— What is expected —
Write the data out again, matching every line exactly.

(Dataset records)

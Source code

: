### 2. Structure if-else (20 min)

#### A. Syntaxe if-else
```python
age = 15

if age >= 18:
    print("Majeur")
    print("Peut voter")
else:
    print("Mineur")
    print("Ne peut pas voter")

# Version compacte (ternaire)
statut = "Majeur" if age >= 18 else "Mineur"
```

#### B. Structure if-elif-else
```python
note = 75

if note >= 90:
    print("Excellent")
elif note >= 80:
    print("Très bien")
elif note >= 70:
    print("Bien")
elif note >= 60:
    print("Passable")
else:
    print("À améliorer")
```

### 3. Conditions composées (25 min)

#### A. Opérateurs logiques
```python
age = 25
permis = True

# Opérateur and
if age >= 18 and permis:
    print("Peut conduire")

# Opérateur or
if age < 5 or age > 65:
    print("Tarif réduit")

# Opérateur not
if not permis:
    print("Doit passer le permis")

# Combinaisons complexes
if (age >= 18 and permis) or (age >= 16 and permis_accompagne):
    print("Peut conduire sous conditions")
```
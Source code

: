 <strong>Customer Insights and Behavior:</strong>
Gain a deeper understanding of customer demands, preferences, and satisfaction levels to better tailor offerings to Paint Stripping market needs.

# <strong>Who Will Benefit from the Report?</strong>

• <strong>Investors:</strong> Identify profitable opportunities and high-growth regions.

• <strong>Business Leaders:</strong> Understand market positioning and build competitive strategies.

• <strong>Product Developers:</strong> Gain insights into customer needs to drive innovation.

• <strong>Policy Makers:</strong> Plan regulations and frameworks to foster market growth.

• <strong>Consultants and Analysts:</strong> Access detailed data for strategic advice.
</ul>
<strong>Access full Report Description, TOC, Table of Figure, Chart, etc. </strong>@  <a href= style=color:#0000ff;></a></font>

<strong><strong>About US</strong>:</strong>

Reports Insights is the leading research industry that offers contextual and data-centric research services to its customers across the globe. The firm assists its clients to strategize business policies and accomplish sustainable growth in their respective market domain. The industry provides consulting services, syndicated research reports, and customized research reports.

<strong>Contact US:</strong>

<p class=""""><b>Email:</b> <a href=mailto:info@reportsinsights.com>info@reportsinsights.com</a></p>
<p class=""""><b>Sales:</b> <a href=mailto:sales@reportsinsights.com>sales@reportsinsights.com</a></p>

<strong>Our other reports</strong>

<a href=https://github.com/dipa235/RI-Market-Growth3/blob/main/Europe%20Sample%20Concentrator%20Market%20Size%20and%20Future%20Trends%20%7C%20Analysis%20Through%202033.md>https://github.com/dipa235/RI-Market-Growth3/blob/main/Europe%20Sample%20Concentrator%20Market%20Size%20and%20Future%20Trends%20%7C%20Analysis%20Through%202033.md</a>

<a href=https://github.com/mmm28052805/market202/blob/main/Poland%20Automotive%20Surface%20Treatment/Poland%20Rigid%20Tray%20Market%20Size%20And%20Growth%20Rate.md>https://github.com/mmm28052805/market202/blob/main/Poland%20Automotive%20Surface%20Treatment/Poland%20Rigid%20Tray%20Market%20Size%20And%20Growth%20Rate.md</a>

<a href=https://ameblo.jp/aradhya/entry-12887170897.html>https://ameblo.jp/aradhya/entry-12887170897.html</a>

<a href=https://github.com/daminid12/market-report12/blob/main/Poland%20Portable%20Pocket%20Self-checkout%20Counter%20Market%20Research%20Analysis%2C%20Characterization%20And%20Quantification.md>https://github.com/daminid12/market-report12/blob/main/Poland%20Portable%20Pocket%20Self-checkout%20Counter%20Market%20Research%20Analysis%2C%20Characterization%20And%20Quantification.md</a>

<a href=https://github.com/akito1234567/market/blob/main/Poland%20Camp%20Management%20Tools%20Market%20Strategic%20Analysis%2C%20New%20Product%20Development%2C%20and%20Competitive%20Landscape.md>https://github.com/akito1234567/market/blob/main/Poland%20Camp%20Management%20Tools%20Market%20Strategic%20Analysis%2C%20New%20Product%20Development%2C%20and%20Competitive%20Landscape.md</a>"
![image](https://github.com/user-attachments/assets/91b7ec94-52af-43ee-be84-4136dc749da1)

— Exercise result —
Source code

:### 2. Structure if-else (20 min)

#### A. Syntaxe if-else
```python
age = 15

if age >= 18:
    print("Majeur")
    print("Peut voter")
else:
    print("Mineur")
    print("Ne peut pas voter")

# Version compacte (ternaire)
statut = "Majeur" if age >= 18 else "Mineur"
```

#### B. Structure if-elif-else
```python
note = 75

if note >= 90:
    print("Excellent")
elif note >= 80:
    print("Très bien")
elif note >= 70:
    print("Bien")
elif note >= 60:
    print("Passable")
else:
    print("À améliorer")
```

### 3. Conditions composées (25 min)

#### A. Opérateurs logiques
```python
age = 25
permis = True

# Opérateur and
if age >= 18 and permis:
    print("Peut conduire")

# Opérateur or
if age < 5 or age > 65:
    print("Tarif réduit")

# Opérateur not
if not permis:
    print("Doit passer le permis")

# Combinaisons complexes
if (age >= 18 and permis) or (age >= 16 and permis_accompagne):
    print("Peut conduire sous conditions")
```
Source code

: <strong>Customer Insights and Behavior:</strong>
Gain a deeper understanding of customer demands, preferences, and satisfaction levels to better tailor offerings to Paint Stripping market needs.

# <strong>Who Will Benefit from the Report?</strong>

• <strong>Investors:</strong> Identify profitable opportunities and high-growth regions.

• <strong>Business Leaders:</strong> Understand market positioning and build competitive strategies.

• <strong>Product Developers:</strong> Gain insights into customer needs to drive innovation.

• <strong>Policy Makers:</strong> Plan regulations and frameworks to foster market growth.

• <strong>Consultants and Analysts:</strong> Access detailed data for strategic advice.
</ul>
<strong>Access full Report Description, TOC, Table of Figure, Chart, etc. </strong>@  <a href= style=color:#0000ff;></a></font>

<strong><strong>About US</strong>:</strong>

Reports Insights is the leading research industry that offers contextual and data-centric research services to its customers across the globe. The firm assists its clients to strategize business policies and accomplish sustainable growth in their respective market domain. The industry provides consulting services, syndicated research reports, and customized research reports.

<strong>Contact US:</strong>

<p class=""""><b>Email:</b> <a href=mailto:info@reportsinsights.com>info@reportsinsights.com</a></p>
<p class=""""><b>Sales:</b> <a href=mailto:sales@reportsinsights.com>sales@reportsinsights.com</a></p>

<strong>Our other reports</strong>

<a href=https://github.com/dipa235/RI-Market-Growth3/blob/main/Europe%20Sample%20Concentrator%20Market%20Size%20and%20Future%20Trends%20%7C%20Analysis%20Through%202033.md>https://github.com/dipa235/RI-Market-Growth3/blob/main/Europe%20Sample%20Concentrator%20Market%20Size%20and%20Future%20Trends%20%7C%20Analysis%20Through%202033.md</a>

<a href=https://github.com/mmm28052805/market202/blob/main/Poland%20Automotive%20Surface%20Treatment/Poland%20Rigid%20Tray%20Market%20Size%20And%20Growth%20Rate.md>https://github.com/mmm28052805/market202/blob/main/Poland%20Automotive%20Surface%20Treatment/Poland%20Rigid%20Tray%20Market%20Size%20And%20Growth%20Rate.md</a>

<a href=https://ameblo.jp/aradhya/entry-12887170897.html>https://ameblo.jp/aradhya/entry-12887170897.html</a>

<a href=https://github.com/daminid12/market-report12/blob/main/Poland%20Portable%20Pocket%20Self-checkout%20Counter%20Market%20Research%20Analysis%2C%20Characterization%20And%20Quantification.md>https://github.com/daminid12/market-report12/blob/main/Poland%20Portable%20Pocket%20Self-checkout%20Counter%20Market%20Research%20Analysis%2C%20Characterization%20And%20Quantification.md</a>

<a href=https://github.com/akito1234567/market/blob/main/Poland%20Camp%20Management%20Tools%20Market%20Strategic%20Analysis%2C%20New%20Product%20Development%2C%20and%20Competitive%20Landscape.md>https://github.com/akito1234567/market/blob/main/Poland%20Camp%20Management%20Tools%20Market%20Strategic%20Analysis%2C%20New%20Product%20Development%2C%20and%20Competitive%20Landscape.md</a>"
![image](https://github.com/user-attachments/assets/91b7ec94-52af-43ee-be84-4136dc749da1)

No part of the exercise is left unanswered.